Kani no Ashi – Cooked crab legs. One of the most authentic tastes to try, crab legs are juicy and full of flavour.

Kaki – Oysters While the best Oysters in Japan come are caught in Hiroshima, the ones in Osaka are nearly as good at a fraction of the price. Eat them fresh, boiled, or deep-fried.

Uni – Sea urchin Best enjoyed freshly as Sashimi, Uni will taste like the sea but should never taste like fish. Get it at market rate and enjoy it right away.

Sushi and Sashimi – The fresher the better when it comes to raw fish.

Takoyaki – The street food for any festival, Takoyaki are small savoury ball-shaped pancakes containing octopus and sprinkled with different toppings. At Kuromon you can be sure that the octopus was caught the same day.

Yakitori – Skewered BBQ chicken Classical street food that should not be missed at any occasion.

Shun no furutsu – Seasonal fruits and vegetables Often slowly cooked, these change by the season. Great to eat on their own, or when you’re not into fish and meat.

What to do at Kuromon market

In addition to wandering around and enjoying the street food, there’s plenty else to do. Here are some recommendations.

Hamato, the original pufferfish restaurant
Almost in business for 100 years, the Hamato restaurant started as a shop selling pufferfish, also known as blowfish (fugu in Japanese). Later it became the first of its kind on Kuromon market. It’s crown dish is the torafugu, or tiger puffer, which is considered one of the highest quality pufferfish on the market. Part of the allure of pufferfish is that some parts are highly poisonous, but there is nothing to worry as the restaurant has a perfect safety record since its opening.

Shop for kitchenware
There is a wide range of shops specialized in kitchenware and restaurant paraphernalia. Catering to the many restaurant owners and chefs passing by on a daily basis. This also makes for a great shopping opportunity to buy kitchenware for personal use, or an authentic souvenir.

Browse pottery
In addition to the kitchenware, there’s a large section of pottery and lacquerware on sale. This proves yet another good opportunity to bring something home. Think of chinaware, tea sets and sake mugs, all at prices aimed at locals.

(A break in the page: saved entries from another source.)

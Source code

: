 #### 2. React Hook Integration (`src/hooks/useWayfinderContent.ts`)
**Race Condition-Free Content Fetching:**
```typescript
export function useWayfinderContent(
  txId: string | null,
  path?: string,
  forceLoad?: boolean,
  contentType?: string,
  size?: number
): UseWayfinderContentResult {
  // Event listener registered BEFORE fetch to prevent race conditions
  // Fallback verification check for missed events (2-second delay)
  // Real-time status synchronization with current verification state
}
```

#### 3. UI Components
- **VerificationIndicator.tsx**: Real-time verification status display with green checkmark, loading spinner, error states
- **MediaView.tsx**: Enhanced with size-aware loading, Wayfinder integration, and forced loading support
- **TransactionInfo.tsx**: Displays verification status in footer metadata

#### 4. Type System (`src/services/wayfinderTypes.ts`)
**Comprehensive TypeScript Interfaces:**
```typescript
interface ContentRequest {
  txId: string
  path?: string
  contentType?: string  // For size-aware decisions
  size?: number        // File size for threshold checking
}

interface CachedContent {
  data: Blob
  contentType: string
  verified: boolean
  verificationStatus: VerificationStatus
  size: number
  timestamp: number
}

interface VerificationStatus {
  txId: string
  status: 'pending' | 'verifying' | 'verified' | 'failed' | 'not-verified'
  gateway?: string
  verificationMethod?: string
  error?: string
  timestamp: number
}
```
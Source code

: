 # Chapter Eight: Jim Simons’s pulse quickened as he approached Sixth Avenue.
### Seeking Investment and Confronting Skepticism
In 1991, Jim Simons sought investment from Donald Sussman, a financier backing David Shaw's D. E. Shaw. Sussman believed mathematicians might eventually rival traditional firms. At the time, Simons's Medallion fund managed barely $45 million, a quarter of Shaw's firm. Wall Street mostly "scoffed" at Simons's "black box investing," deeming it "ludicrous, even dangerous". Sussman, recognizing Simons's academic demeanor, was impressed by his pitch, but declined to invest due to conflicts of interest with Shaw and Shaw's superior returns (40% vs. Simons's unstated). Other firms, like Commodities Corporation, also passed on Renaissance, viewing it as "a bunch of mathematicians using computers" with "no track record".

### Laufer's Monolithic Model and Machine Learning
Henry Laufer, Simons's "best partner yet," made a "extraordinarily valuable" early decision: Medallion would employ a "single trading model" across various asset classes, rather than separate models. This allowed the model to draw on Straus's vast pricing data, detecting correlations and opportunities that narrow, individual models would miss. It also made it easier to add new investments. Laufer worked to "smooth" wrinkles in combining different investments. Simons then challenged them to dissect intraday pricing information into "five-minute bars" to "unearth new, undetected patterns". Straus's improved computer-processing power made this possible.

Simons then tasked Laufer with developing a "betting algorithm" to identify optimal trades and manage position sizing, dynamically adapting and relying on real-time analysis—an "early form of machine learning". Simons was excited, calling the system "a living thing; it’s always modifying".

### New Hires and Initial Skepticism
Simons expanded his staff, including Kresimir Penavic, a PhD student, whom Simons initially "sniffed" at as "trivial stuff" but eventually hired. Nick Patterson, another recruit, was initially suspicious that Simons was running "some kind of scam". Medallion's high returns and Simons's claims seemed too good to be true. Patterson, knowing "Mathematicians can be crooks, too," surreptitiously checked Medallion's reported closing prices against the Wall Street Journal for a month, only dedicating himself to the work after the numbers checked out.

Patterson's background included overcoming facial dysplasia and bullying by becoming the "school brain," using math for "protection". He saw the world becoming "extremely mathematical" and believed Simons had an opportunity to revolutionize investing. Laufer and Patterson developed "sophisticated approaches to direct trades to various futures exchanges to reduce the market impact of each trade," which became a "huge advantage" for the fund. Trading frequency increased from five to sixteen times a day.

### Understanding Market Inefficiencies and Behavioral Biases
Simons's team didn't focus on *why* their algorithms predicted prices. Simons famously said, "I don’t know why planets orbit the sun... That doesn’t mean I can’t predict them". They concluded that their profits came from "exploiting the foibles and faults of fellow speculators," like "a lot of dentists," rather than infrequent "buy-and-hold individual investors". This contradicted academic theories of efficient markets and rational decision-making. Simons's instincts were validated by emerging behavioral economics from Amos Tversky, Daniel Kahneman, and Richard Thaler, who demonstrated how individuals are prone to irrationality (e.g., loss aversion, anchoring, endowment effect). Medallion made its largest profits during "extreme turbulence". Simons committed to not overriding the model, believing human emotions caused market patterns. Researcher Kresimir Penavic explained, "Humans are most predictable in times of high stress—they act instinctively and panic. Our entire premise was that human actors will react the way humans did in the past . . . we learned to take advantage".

Taste local snacks, or take them with you for later
Different stores around Kuromon market sell local sweets and confectionery items. Try some mochi, senbei or cake. One of the oldest shops is called Naniwa-ya.

How to access Kuromon Market

Using the JR Pass, the best way to get to Kuromon Market without any additional cost is to use local JR lines to JR-Namba station. From there Kuromon market is just two blocks west.

Coming from Osaka station, take the JR Yamatoji line to Shin-Imamiya, there transfer for a local train bound to JR Namba station. The full route including transfer takes about 22 minutes.

Tips for visiting

  • Due to its location, Kuromon market can easily be slotted in with other highlights in the area. Think of Shinsaibashi, Dotonbori, Shinsekai and the Namba area in general.
  • Food can be had all day at Kuromon market but it is recommended to come early to taste the fresh fish.
  • Many stores are cash based, so be sure to have enough currency on hand.